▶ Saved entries
○ ○ ○ ○ ○

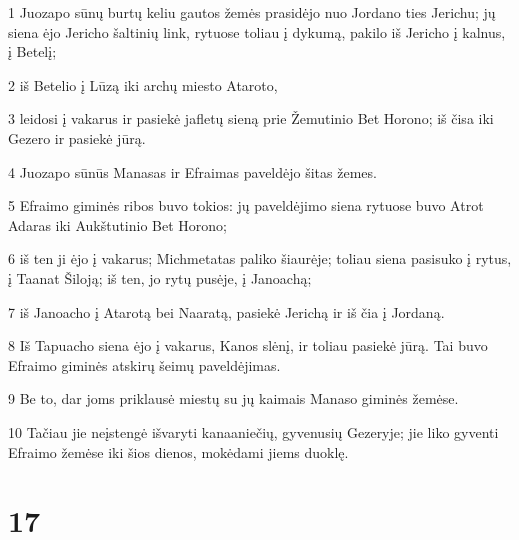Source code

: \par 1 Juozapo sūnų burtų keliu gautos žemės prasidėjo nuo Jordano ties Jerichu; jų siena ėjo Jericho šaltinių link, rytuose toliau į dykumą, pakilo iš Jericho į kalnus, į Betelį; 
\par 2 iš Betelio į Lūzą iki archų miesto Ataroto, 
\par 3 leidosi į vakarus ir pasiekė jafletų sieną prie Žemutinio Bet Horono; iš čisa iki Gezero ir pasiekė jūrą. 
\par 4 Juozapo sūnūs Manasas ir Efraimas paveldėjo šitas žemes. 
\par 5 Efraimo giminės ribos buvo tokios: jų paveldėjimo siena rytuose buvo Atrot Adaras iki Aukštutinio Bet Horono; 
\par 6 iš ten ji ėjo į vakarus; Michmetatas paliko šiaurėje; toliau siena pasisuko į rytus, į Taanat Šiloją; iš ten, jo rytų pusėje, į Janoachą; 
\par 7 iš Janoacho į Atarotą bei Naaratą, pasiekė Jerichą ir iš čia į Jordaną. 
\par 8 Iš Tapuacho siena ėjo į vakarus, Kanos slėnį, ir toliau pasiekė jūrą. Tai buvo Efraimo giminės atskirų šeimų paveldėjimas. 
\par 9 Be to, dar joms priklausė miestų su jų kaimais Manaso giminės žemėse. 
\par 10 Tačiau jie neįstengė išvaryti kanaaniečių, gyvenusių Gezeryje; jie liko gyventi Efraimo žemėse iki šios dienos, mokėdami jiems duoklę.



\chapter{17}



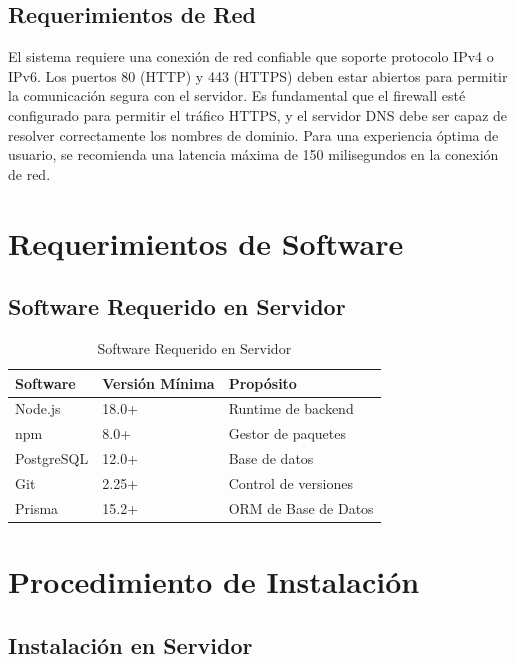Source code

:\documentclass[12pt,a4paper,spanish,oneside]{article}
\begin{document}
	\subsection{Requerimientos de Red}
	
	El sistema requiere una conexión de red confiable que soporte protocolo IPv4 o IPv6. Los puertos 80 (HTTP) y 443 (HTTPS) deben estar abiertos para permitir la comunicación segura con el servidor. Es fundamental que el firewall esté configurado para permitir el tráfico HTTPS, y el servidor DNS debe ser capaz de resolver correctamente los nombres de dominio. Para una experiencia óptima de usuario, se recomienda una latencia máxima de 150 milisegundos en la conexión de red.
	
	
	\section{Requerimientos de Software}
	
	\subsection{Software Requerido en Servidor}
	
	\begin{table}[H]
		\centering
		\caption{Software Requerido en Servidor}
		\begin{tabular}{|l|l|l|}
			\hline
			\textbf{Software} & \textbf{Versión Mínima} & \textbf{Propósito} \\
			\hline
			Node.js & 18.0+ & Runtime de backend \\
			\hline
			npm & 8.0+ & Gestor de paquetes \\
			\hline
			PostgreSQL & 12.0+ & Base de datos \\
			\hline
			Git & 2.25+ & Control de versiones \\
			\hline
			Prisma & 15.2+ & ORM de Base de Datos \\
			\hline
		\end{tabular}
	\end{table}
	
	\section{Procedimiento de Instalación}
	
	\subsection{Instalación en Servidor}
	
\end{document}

○ ○ ○ ○ ○

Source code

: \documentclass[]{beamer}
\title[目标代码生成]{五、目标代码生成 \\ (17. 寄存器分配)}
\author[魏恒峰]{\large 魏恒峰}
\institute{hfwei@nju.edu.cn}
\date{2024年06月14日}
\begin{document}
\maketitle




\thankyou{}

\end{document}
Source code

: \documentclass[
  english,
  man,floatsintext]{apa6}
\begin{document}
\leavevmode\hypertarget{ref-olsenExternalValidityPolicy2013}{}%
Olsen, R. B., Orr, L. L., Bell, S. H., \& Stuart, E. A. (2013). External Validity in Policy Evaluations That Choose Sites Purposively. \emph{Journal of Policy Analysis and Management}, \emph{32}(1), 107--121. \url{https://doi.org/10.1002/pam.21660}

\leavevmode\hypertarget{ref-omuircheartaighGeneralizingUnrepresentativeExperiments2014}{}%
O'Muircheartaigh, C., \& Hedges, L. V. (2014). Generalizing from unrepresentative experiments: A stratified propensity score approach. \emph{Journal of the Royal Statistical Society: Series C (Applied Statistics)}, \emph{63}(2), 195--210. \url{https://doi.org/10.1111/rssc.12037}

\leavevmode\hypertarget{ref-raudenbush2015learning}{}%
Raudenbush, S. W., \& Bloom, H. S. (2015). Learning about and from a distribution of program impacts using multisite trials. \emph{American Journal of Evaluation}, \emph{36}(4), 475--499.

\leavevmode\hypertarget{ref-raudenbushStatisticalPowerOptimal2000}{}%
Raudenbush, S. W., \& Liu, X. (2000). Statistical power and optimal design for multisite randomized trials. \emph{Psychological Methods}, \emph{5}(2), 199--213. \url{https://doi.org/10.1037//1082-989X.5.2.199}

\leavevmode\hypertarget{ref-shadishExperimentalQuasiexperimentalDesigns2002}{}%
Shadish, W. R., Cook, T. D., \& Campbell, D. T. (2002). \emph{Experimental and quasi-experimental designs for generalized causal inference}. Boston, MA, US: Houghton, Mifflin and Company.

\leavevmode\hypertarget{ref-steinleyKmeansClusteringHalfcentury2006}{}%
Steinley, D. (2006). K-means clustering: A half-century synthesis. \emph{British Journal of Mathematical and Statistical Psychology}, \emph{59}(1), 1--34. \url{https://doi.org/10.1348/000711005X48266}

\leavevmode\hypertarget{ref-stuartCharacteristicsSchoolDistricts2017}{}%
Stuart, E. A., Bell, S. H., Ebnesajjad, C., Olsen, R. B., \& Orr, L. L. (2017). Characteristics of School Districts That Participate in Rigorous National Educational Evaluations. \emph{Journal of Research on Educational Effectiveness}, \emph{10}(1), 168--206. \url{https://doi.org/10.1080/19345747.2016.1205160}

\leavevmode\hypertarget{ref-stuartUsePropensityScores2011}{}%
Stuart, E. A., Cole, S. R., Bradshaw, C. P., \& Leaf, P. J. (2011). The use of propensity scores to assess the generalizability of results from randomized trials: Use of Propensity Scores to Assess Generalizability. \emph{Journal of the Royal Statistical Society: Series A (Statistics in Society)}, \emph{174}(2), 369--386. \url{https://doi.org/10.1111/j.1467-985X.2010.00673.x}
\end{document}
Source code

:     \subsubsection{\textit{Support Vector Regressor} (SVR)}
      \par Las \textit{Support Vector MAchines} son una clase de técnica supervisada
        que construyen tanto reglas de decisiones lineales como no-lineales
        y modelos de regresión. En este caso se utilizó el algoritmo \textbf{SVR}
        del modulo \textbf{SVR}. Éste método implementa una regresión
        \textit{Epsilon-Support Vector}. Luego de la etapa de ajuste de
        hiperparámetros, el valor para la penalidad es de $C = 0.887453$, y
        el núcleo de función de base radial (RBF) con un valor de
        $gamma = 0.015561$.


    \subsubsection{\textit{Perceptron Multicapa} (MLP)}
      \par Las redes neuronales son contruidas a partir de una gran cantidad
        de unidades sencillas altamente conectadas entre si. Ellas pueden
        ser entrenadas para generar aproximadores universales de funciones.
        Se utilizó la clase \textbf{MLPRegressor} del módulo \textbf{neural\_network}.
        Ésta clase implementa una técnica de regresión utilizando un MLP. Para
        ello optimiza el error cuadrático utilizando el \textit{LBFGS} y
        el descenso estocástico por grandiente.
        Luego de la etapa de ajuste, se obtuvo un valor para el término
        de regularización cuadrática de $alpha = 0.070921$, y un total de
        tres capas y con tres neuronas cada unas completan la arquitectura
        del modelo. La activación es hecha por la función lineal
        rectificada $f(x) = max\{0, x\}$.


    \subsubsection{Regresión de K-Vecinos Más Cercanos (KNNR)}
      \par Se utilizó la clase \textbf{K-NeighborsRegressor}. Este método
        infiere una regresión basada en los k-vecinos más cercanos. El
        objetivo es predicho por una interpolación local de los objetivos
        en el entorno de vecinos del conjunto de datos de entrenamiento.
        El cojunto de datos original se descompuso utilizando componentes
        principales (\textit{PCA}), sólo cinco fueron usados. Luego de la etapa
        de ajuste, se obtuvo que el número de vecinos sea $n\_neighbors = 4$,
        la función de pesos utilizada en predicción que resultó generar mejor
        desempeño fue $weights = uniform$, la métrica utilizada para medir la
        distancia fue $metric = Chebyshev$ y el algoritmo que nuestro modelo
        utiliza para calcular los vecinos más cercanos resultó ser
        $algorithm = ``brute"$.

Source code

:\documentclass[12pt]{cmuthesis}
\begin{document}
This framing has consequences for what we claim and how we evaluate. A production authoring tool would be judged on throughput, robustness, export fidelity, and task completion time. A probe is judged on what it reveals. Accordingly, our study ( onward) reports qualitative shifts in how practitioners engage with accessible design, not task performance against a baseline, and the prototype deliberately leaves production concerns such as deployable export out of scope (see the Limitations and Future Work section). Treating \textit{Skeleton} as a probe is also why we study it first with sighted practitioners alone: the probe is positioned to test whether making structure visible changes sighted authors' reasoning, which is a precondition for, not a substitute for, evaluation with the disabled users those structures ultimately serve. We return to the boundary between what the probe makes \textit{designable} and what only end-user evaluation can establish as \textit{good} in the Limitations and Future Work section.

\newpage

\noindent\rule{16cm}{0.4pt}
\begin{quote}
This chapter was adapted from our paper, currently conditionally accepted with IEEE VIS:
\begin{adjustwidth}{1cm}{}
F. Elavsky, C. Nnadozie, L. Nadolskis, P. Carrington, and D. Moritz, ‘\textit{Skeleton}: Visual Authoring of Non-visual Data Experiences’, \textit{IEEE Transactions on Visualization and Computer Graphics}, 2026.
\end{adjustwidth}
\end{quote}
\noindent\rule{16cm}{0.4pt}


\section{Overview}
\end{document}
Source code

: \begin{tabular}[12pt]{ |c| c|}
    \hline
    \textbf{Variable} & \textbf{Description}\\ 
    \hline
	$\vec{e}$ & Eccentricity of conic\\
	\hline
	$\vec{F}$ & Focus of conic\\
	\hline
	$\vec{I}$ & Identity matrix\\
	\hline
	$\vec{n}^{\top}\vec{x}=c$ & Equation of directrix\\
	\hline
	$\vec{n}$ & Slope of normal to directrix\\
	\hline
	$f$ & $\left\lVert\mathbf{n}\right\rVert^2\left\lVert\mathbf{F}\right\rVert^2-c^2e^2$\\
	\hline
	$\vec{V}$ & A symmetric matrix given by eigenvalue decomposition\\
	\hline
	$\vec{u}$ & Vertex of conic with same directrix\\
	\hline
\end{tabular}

○ ○ ○ ○ ○

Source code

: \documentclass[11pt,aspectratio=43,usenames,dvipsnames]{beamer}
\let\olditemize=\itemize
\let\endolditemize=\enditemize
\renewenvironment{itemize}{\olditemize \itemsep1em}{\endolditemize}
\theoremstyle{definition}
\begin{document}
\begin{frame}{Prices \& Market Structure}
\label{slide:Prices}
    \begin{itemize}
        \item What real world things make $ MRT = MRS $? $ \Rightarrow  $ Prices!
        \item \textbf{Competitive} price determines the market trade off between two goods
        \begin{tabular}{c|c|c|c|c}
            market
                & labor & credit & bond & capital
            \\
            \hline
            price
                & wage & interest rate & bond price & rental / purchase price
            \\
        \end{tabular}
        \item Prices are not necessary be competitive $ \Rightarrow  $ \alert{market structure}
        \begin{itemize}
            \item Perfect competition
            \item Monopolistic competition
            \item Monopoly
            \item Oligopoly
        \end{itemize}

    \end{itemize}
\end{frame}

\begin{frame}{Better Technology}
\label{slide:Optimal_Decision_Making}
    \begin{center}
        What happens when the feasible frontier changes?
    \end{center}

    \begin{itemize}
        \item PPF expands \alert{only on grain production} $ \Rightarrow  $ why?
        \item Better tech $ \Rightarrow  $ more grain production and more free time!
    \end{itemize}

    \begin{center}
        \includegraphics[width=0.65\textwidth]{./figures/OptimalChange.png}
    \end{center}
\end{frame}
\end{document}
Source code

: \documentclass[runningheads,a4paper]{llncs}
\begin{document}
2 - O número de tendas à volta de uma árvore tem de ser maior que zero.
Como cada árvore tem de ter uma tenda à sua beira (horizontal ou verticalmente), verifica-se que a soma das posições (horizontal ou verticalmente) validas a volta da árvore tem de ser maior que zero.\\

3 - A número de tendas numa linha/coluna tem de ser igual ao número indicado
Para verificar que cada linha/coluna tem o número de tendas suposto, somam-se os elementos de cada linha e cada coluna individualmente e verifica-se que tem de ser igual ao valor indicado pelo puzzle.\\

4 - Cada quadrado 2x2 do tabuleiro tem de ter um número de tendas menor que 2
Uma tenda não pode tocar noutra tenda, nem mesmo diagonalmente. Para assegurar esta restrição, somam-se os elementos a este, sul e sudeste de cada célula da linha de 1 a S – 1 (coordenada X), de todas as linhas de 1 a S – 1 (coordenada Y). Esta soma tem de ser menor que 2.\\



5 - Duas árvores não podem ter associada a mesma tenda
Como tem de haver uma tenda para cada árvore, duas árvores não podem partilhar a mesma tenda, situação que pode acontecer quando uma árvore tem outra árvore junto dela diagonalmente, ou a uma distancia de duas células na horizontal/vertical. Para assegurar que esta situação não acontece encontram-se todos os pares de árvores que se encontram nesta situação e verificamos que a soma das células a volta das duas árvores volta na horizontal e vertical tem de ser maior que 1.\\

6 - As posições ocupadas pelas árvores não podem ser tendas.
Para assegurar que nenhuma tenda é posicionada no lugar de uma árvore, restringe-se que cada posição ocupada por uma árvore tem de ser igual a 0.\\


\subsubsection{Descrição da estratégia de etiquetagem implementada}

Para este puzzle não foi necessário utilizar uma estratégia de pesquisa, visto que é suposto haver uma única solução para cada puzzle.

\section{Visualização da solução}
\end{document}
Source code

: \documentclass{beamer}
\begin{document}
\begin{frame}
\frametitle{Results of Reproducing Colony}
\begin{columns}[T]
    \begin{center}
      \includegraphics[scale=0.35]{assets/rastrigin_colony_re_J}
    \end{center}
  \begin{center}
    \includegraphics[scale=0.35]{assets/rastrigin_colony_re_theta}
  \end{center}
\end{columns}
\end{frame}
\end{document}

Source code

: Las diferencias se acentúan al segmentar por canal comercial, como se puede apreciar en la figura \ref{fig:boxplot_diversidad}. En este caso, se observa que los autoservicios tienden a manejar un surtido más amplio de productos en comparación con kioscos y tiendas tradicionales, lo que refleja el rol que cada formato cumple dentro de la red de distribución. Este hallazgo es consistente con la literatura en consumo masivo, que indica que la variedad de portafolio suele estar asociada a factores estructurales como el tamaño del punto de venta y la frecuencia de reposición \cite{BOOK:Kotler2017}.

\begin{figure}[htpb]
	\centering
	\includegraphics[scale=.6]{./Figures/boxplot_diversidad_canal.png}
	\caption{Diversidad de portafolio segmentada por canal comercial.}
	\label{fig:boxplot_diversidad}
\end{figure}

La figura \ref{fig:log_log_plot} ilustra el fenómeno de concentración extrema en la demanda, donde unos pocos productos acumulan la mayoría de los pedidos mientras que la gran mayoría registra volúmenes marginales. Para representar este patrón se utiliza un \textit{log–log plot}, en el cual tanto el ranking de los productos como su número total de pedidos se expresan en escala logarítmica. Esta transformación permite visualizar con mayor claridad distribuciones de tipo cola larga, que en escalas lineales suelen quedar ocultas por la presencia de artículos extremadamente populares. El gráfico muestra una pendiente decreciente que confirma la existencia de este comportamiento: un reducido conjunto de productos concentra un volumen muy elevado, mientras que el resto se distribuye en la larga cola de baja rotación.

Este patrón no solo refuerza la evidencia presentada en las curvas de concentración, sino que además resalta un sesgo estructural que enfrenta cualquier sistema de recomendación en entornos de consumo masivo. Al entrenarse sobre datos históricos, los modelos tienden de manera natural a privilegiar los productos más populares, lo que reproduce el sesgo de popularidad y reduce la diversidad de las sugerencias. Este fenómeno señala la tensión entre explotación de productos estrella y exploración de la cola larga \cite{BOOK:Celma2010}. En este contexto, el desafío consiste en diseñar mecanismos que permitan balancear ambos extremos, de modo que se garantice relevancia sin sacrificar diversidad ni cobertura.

○ ○ ○ ○ ○

Show all lines in the entries above where the word "label" appears.

\label{slide:Prices}
\label{slide:Optimal_Decision_Making}
	\label{fig:boxplot_diversidad}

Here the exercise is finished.